───── Data for analysis ─────

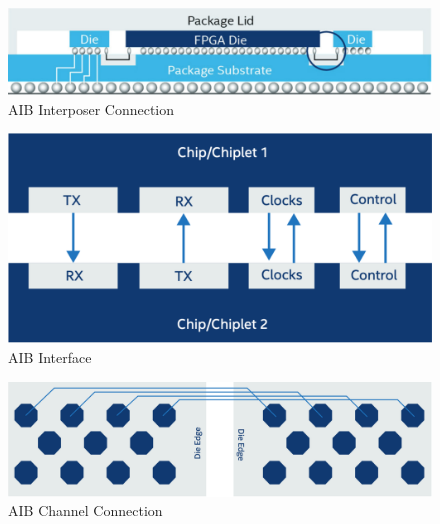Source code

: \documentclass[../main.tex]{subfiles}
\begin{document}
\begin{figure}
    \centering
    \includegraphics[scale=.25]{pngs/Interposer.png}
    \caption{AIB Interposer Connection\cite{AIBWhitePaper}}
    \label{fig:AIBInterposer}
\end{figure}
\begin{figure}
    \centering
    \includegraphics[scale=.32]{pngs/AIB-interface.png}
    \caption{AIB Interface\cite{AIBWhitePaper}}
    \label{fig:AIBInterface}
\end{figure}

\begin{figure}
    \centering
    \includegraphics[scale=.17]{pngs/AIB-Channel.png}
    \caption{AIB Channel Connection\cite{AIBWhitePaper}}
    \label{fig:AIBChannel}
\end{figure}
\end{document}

─────

[Instructions for the task] Show each line of the records above containing "pngs".

[Reply]
    \includegraphics[scale=.25]{pngs/Interposer.png}
    \includegraphics[scale=.32]{pngs/AIB-interface.png}
    \includegraphics[scale=.17]{pngs/AIB-Channel.png}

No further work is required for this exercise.